Gazinelli também defendeu que a prioridade inicial devem ser os profissionais de saúde. “Quem está no front deve ser o primeiro grupo a ser vacinado”, defendeu. Mas, para ele, a questão sobre quais seriam os outros grupos deve ser levada a debate. Os testes indicam que a eficácia de vacinas para a população com mais de 60 anos pode cair para cerca de 50%, disse.
Com esse quadro, e levando em conta a carência de vacinas, pelo menos em 2021, ele questiona se as doses deveriam ser mesmo usadas para um grupo que responde menos (os de mais idade) ou para as pessoas que imunizam mais, o que fortaleceria a imunidade da população como um todo. “Um estudo sobre isso é importante para definir estratégias. Concentrar em áreas com alta transmissão”, afirmou.
De acordo com Juvenal de Souza Brasil Neto, diretor-adjunto da Anvisa, não existe um parâmetro fixo que determine, hoje, a eficácia das vacinas em desenvolvimento. “Usualmente, 70% é o parâmetro usado.”
A vacina russa
Segundo reportagem de O Estado de S. Paulo, o Brasil deve produzir doses da vacina da Rússia, a Sputnik V, “em larga escala”, a partir de dezembro.
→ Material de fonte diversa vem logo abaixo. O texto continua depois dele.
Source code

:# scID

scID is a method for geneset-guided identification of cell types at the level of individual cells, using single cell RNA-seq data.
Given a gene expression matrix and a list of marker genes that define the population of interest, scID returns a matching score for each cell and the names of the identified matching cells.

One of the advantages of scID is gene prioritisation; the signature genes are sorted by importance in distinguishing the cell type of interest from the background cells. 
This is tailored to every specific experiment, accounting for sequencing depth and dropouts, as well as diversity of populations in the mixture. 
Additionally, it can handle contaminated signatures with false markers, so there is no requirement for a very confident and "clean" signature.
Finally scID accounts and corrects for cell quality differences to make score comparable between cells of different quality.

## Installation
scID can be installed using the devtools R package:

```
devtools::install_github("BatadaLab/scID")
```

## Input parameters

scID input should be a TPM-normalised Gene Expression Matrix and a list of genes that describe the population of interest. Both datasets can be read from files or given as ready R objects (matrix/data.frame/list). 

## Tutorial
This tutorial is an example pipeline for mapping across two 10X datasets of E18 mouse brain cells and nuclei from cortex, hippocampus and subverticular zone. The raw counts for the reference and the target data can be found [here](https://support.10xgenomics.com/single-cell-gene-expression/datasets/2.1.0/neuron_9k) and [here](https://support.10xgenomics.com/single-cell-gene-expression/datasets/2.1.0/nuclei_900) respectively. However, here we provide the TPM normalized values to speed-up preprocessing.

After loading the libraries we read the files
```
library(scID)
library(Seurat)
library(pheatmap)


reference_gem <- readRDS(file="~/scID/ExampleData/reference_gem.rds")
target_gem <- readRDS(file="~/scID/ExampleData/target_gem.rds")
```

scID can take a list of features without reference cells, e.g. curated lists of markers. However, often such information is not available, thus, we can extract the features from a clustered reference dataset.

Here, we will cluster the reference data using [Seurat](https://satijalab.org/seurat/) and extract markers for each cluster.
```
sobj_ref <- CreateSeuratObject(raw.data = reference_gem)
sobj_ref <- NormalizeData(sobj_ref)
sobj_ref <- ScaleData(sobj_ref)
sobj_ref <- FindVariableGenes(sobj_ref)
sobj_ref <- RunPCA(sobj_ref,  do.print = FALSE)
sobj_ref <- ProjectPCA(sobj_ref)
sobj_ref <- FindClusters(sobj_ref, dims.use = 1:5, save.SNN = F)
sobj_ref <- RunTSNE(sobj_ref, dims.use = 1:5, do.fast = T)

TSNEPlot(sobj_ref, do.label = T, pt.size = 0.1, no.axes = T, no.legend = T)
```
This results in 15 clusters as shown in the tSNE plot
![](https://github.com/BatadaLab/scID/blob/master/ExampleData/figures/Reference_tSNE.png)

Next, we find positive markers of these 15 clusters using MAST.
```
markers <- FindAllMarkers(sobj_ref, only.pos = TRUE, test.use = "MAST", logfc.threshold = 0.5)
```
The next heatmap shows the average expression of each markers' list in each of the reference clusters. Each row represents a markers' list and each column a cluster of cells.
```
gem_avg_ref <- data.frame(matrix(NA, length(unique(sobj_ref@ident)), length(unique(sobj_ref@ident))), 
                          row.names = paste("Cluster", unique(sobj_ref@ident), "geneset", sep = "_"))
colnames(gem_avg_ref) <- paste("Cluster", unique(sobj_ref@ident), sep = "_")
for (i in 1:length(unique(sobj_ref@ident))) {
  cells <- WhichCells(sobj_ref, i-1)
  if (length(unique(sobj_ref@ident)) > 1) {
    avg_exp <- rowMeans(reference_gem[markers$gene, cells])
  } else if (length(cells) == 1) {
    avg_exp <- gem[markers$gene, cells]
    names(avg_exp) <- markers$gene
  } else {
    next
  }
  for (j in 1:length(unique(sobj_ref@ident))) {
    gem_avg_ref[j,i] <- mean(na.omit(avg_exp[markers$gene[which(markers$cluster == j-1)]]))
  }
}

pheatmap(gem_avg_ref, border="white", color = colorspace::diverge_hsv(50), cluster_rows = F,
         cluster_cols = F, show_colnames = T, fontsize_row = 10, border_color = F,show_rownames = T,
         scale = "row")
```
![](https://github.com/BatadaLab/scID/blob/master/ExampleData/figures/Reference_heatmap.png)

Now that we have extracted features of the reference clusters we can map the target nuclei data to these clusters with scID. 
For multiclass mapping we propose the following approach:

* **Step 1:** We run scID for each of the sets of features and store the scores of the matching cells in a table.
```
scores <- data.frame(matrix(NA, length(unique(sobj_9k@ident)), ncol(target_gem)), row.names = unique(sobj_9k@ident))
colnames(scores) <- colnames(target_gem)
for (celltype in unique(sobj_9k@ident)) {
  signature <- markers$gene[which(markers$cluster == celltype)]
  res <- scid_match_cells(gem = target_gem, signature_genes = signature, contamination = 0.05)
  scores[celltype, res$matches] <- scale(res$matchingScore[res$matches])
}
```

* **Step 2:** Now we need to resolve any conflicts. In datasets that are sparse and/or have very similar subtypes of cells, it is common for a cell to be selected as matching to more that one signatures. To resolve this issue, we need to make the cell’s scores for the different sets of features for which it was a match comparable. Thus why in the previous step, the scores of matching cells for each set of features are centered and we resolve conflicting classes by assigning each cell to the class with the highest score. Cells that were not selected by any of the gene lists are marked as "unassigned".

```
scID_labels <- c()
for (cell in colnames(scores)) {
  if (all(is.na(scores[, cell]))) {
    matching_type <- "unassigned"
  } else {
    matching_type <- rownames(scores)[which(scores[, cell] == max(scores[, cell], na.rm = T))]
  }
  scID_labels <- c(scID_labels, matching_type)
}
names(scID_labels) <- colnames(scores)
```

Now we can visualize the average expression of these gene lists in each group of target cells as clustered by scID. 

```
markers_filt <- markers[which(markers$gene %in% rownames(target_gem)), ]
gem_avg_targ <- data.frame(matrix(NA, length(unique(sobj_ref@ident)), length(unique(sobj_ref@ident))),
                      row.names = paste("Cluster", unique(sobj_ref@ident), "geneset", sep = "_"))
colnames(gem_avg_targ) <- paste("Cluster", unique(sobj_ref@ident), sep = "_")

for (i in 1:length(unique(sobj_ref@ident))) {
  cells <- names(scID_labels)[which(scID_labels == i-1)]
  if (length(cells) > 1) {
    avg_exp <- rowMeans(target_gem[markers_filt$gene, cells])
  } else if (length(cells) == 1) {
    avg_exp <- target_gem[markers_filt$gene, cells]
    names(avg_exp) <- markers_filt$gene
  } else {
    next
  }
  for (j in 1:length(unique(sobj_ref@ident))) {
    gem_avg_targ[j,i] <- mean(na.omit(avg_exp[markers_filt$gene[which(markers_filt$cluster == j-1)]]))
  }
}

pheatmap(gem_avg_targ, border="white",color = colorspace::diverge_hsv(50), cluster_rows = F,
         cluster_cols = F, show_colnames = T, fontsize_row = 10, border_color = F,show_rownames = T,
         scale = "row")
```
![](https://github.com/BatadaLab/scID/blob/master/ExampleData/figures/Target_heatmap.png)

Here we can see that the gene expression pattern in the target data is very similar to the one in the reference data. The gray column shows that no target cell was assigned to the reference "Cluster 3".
O anúncio foi feito na segunda-feira (19) por cientistas e autoridades russas, em entrevista coletiva. A informação foi confirmada pela farmacêutica União Química, responsável pela produção no país.
Brasil Neto, da Anvisa, não cita a vacina russa entre as quatro cujos protocolos estão em andamento na agência. “Estamos abertos a novos pedidos”, disse.